Although I believe park dedication fees should be assessed, there is another option: a Keiki Zone, near the Hawaii Children’s Discovery Center, as outlined in the 2017 KCDD Plan. Why not support a “children’s park” in this area, where it is both planned and desired?
A map in the KCDD Plan identifies a Keiki Zone where “active play is encouraged within the interior of the waterfront park in close proximity to the Children’s Discovery Center and the sports complex. Artistic, unique play structures that inspire discovery and creativity are proposed at this highly visible location.”
Additionally, the KCDD Plan offers solutions for the “only reasonable objection to the playground” — as raised in the June 4 commentary — i.e., the need to establish a mechanism to fund ongoing maintenance. If the maintenance issue is not resolved before building, experience tells us that in a few years we will have broken, nonfunctioning water pumps, not a splash pad, in the same way we have piles of rocks throughout Downtown, Chinatown and Waikiki. No maintenance equals urban blight where once there were beautifully flowing, lava-rock water fountains.
The KCDD Plan offers financial mechanisms for maintenance that have been successfully used in other cities, such as Property Tax Increment Financing, Community Facility District, Business Improvement Districts and other Assessment Districts, Common Area Maintenance, and Conservancies. How these mechanisms work are initially defined in the KCDD Plan.
Given the existing practical alternatives for land availability and maintenance funding, I suggest that the project’s leaders and friends start by funding an islandwide “Children’s Park Plan” that provides for inclusive equipment for our disabled keiki in our community parks.
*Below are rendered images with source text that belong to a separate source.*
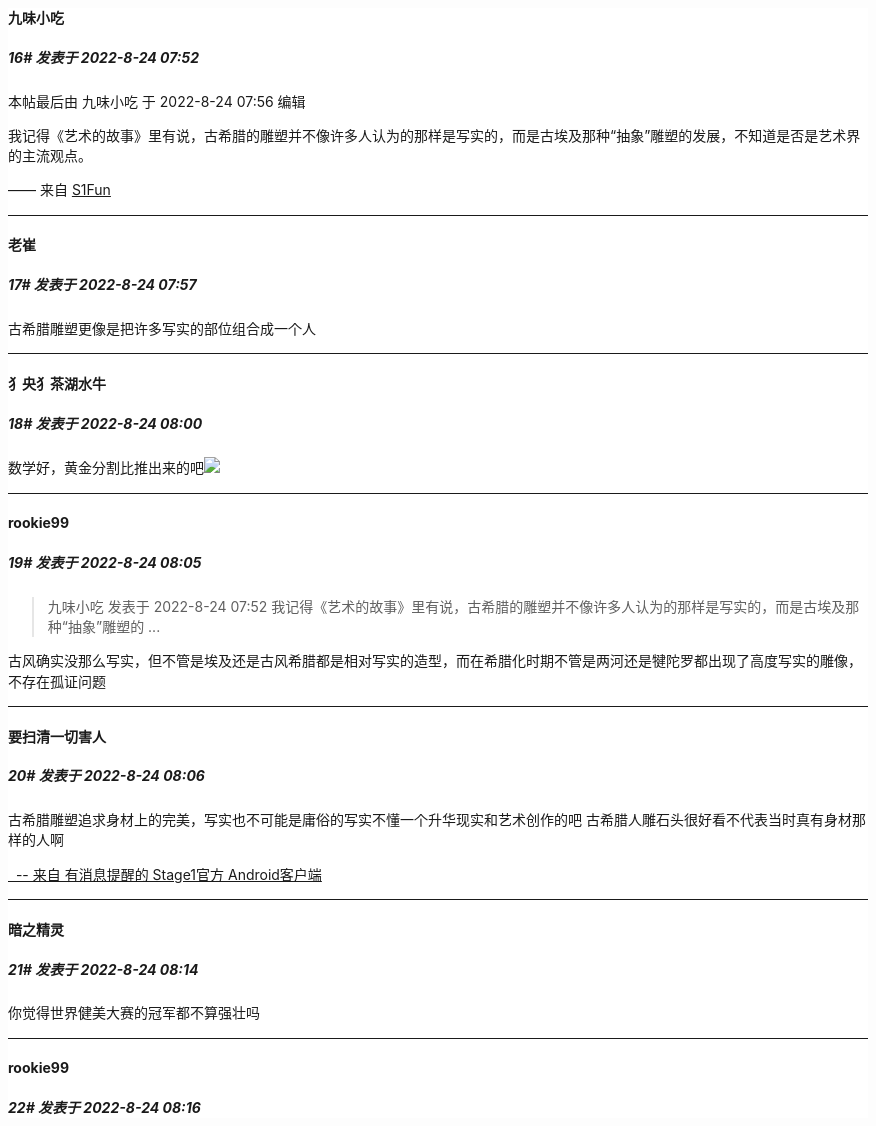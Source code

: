 ####  九味小吃  
##### 16#       发表于 2022-8-24 07:52

 本帖最后由 九味小吃 于 2022-8-24 07:56 编辑 

我记得《艺术的故事》里有说，古希腊的雕塑并不像许多人认为的那样是写实的，而是古埃及那种“抽象”雕塑的发展，不知道是否是艺术界的主流观点。

—— 来自 [S1Fun](https://s1fun.koalcat.com)

*****

####  老崔  
##### 17#       发表于 2022-8-24 07:57

古希腊雕塑更像是把许多写实的部位组合成一个人

*****

####  犭央犭茶湖水牛  
##### 18#       发表于 2022-8-24 08:00

数学好，黄金分割比推出来的吧<img src="https://static.saraba1st.com/image/smiley/face2017/067.png" referrerpolicy="no-referrer">

*****

####  rookie99  
##### 19#       发表于 2022-8-24 08:05

<blockquote>九味小吃 发表于 2022-8-24 07:52
我记得《艺术的故事》里有说，古希腊的雕塑并不像许多人认为的那样是写实的，而是古埃及那种“抽象”雕塑的 ...</blockquote>
古风确实没那么写实，但不管是埃及还是古风希腊都是相对写实的造型，而在希腊化时期不管是两河还是犍陀罗都出现了高度写实的雕像，不存在孤证问题

*****

####  要扫清一切害人  
##### 20#       发表于 2022-8-24 08:06

古希腊雕塑追求身材上的完美，写实也不可能是庸俗的写实不懂一个升华现实和艺术创作的吧
古希腊人雕石头很好看不代表当时真有身材那样的人啊

[  -- 来自 有消息提醒的 Stage1官方 Android客户端](https://www.coolapk.com/apk/140634)

*****

####  暗之精灵  
##### 21#       发表于 2022-8-24 08:14

你觉得世界健美大赛的冠军都不算强壮吗

*****

####  rookie99  
##### 22#       发表于 2022-8-24 08:16
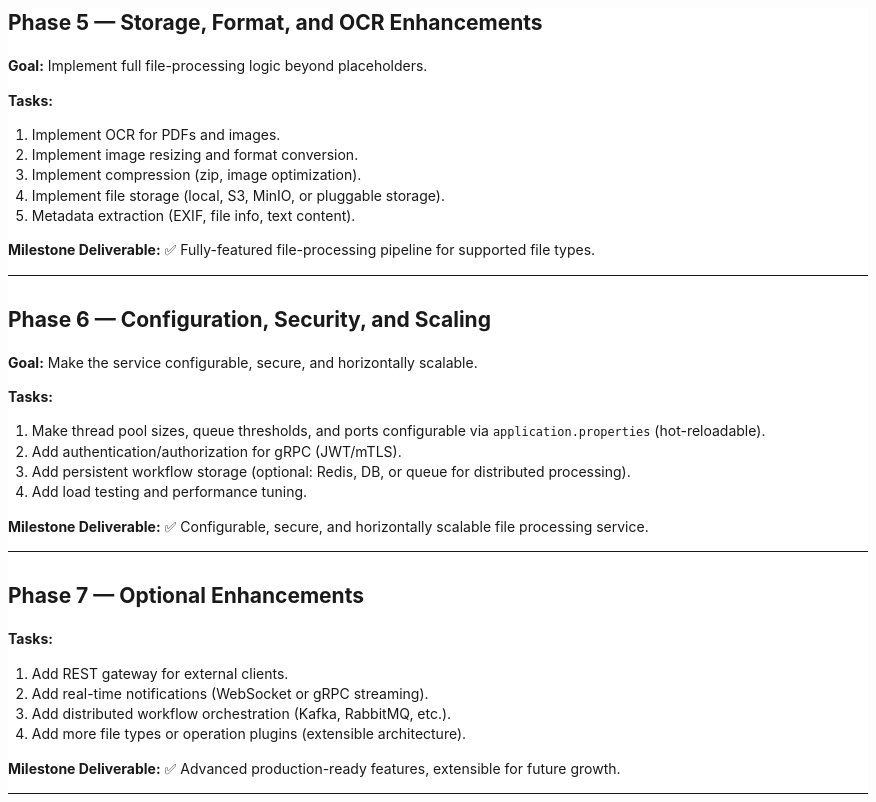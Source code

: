 ## **Phase 5 — Storage, Format, and OCR Enhancements**

**Goal:** Implement full file-processing logic beyond placeholders.

**Tasks:**

1. Implement OCR for PDFs and images.
2. Implement image resizing and format conversion.
3. Implement compression (zip, image optimization).
4. Implement file storage (local, S3, MinIO, or pluggable storage).
5. Metadata extraction (EXIF, file info, text content).

**Milestone Deliverable:**
✅ Fully-featured file-processing pipeline for supported file types.

---

## **Phase 6 — Configuration, Security, and Scaling**

**Goal:** Make the service configurable, secure, and horizontally scalable.

**Tasks:**

1. Make thread pool sizes, queue thresholds, and ports configurable via `application.properties` (hot-reloadable).
2. Add authentication/authorization for gRPC (JWT/mTLS).
3. Add persistent workflow storage (optional: Redis, DB, or queue for distributed processing).
4. Add load testing and performance tuning.

**Milestone Deliverable:**
✅ Configurable, secure, and horizontally scalable file processing service.

---

## **Phase 7 — Optional Enhancements**

**Tasks:**

1. Add REST gateway for external clients.
2. Add real-time notifications (WebSocket or gRPC streaming).
3. Add distributed workflow orchestration (Kafka, RabbitMQ, etc.).
4. Add more file types or operation plugins (extensible architecture).

**Milestone Deliverable:**
✅ Advanced production-ready features, extensible for future growth.

---

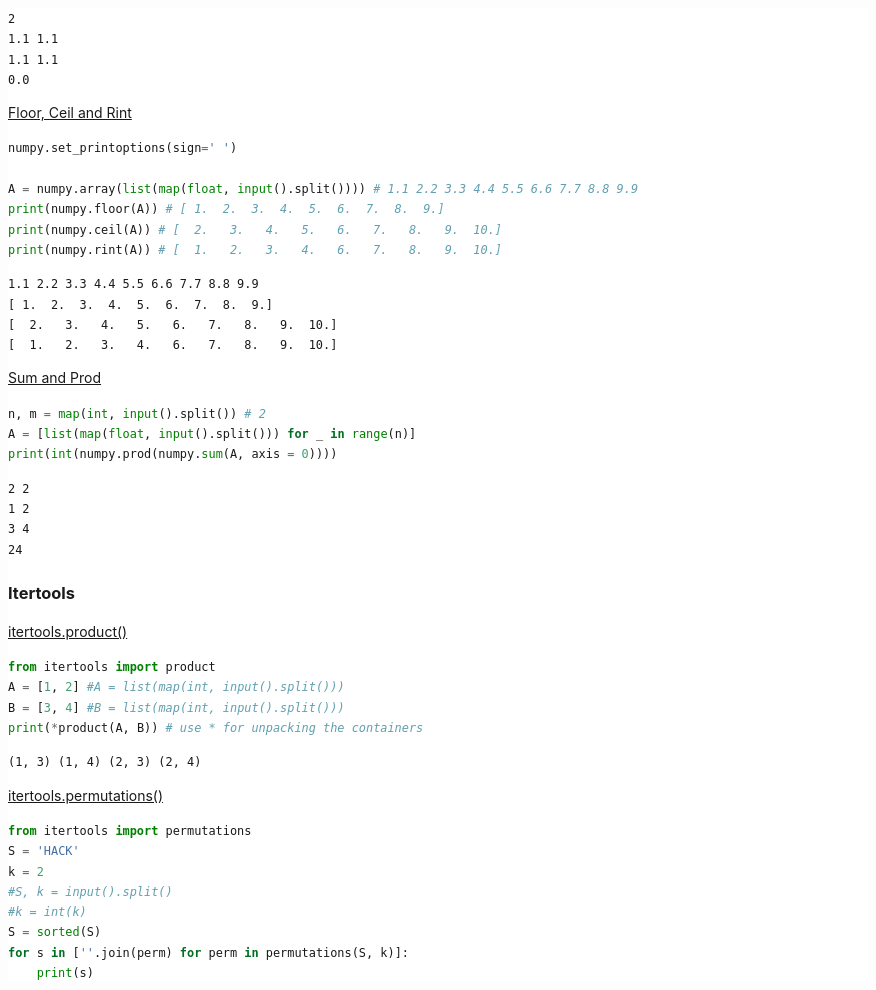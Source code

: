     2
    1.1 1.1
    1.1 1.1
    0.0
    

[Floor, Ceil and Rint](https://www.hackerrank.com/challenges/floor-ceil-and-rint)


```python
numpy.set_printoptions(sign=' ')

A = numpy.array(list(map(float, input().split()))) # 1.1 2.2 3.3 4.4 5.5 6.6 7.7 8.8 9.9
print(numpy.floor(A)) # [ 1.  2.  3.  4.  5.  6.  7.  8.  9.]
print(numpy.ceil(A)) # [  2.   3.   4.   5.   6.   7.   8.   9.  10.]
print(numpy.rint(A)) # [  1.   2.   3.   4.   6.   7.   8.   9.  10.]
```

    1.1 2.2 3.3 4.4 5.5 6.6 7.7 8.8 9.9
    [ 1.  2.  3.  4.  5.  6.  7.  8.  9.]
    [  2.   3.   4.   5.   6.   7.   8.   9.  10.]
    [  1.   2.   3.   4.   6.   7.   8.   9.  10.]
    

[Sum and Prod](https://www.hackerrank.com/challenges/np-sum-and-prod)


```python
n, m = map(int, input().split()) # 2
A = [list(map(float, input().split())) for _ in range(n)] 
print(int(numpy.prod(numpy.sum(A, axis = 0))))
```

    2 2
    1 2
    3 4
    24
    

### Itertools

[itertools.product()](https://www.hackerrank.com/challenges/itertools-product)


```python
from itertools import product
A = [1, 2] #A = list(map(int, input().split())) 
B = [3, 4] #B = list(map(int, input().split())) 
print(*product(A, B)) # use * for unpacking the containers
```

    (1, 3) (1, 4) (2, 3) (2, 4)
    

[itertools.permutations()](https://www.hackerrank.com/challenges/itertools-permutations)


```python
from itertools import permutations
S = 'HACK'
k = 2
#S, k = input().split()
#k = int(k)
S = sorted(S)
for s in [''.join(perm) for perm in permutations(S, k)]:
    print(s) 
```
Also, they could determine whether their condo projects provide inclusive equipment for disabled children.
Second, I also implore them to support the Keiki Zone near the Children’s Discovery Center in Kakaako in accord with the 2017 KCDD Plan. Otherwise, it would seem that their motives are self-serving by taking land from the people of the City and County of Honolulu, while not providing additional parkland to accommodate the needs of the thousands of additional people they already plan to bring into the area, all without any guaranteed commitment to future funding for maintenance and operations.
If they reject these reasonable alternatives, then I would ask the state and city officials, “Why have you not assessed these people a park dedication fee to accommodate additional park needs and use?”
Salvatore Lanzilotti, Ed.D., is a retired director of the city departments of Community Services, Emergency Services, and Customer Service.